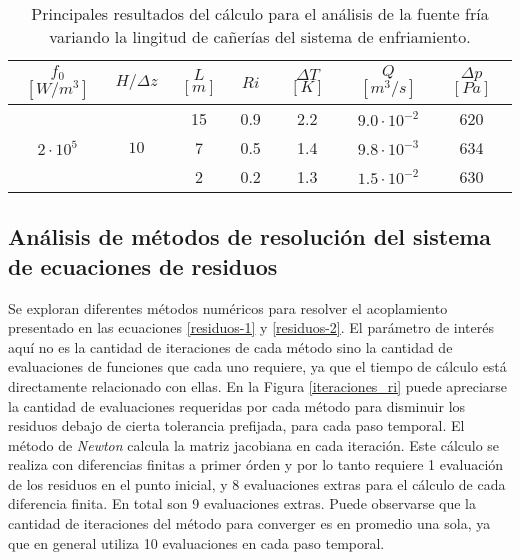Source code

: \begin{table}[h!]
  \centering
  \begin{tabular}{ c c c c c c c } 
      \hline
      \multicolumn{1}{c}{$f_0$ $[W/m^3]$} & \multicolumn{1}{c}{$H / \Delta z$} & \multicolumn{1}{c}{$L$ $[m]$} & \multicolumn{1}{c}{$Ri$} & \multicolumn{1}{c}{$\Delta T$ $[K]$} & \multicolumn{1}{c}{$Q$$[m^3/s]$}& \multicolumn{1}{c}{$\Delta p$ $[Pa]$} \\ \hline
      \multirow{3}{*}{$2\cdot10^5$} & \multirow{3}{*}{$10$} & 15 & 0.9 & 2.2 & $9.0 \cdot 10^{-2}$ & 620 \\
                         & & 7 & 0.5 & 1.4 & $9.8 \cdot 10^{-3}$ & 634 \\                          
                         & & 2 & 0.2 & 1.3 & $1.5 \cdot 10^{-2}$ & 630 \\ \hline
   \end{tabular}   
   \caption[Principales resultados del cálculo para el análisis de la fuente fría variando la lingitud de cañerías del sistema de enfriamiento]
   {Principales resultados del cálculo para el análisis de la fuente fría variando la lingitud de cañerías del sistema de enfriamiento.}
   \label{tab-k}
\end{table}


\subsection*{Análisis de métodos de resolución del sistema de ecuaciones de residuos}

Se exploran diferentes métodos numéricos para resolver el acoplamiento presentado en las ecuaciones \ref{residuos-1} y \ref{residuos-2}.
El parámetro de interés aquí no es la cantidad de iteraciones de cada método sino la cantidad de evaluaciones de funciones que cada uno requiere,
ya que el tiempo de cálculo está directamente relacionado con ellas.
En la Figura \ref{iteraciones_ri} puede apreciarse la cantidad de evaluaciones requeridas 
por cada método para disminuir los residuos debajo de cierta tolerancia prefijada, para cada paso temporal.
El método de \textit{Newton} calcula la matriz jacobiana en cada iteración.
Este cálculo se realiza con diferencias finitas a primer órden y por lo tanto requiere 1 evaluación de los residuos en el punto inicial,
y 8 evaluaciones extras para el cálculo de cada diferencia finita.
En total son 9 evaluaciones extras.
Puede observarse que la cantidad de iteraciones del método para converger es en promedio una sola, ya que en general utiliza 10 evaluaciones en cada paso temporal.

• • • • • • •

Assignment: Please print, unchanged, the lines from the one holding "ya que el tiempo" through the last line of the listing above, including both and omitting the rest.

Your solution:
ya que el tiempo de cálculo está directamente relacionado con ellas.
En la Figura \ref{iteraciones_ri} puede apreciarse la cantidad de evaluaciones requeridas 
por cada método para disminuir los residuos debajo de cierta tolerancia prefijada, para cada paso temporal.
El método de \textit{Newton} calcula la matriz jacobiana en cada iteración.
Este cálculo se realiza con diferencias finitas a primer órden y por lo tanto requiere 1 evaluación de los residuos en el punto inicial,
y 8 evaluaciones extras para el cálculo de cada diferencia finita.
En total son 9 evaluaciones extras.
Puede observarse que la cantidad de iteraciones del método para converger es en promedio una sola, ya que en general utiliza 10 evaluaciones en cada paso temporal.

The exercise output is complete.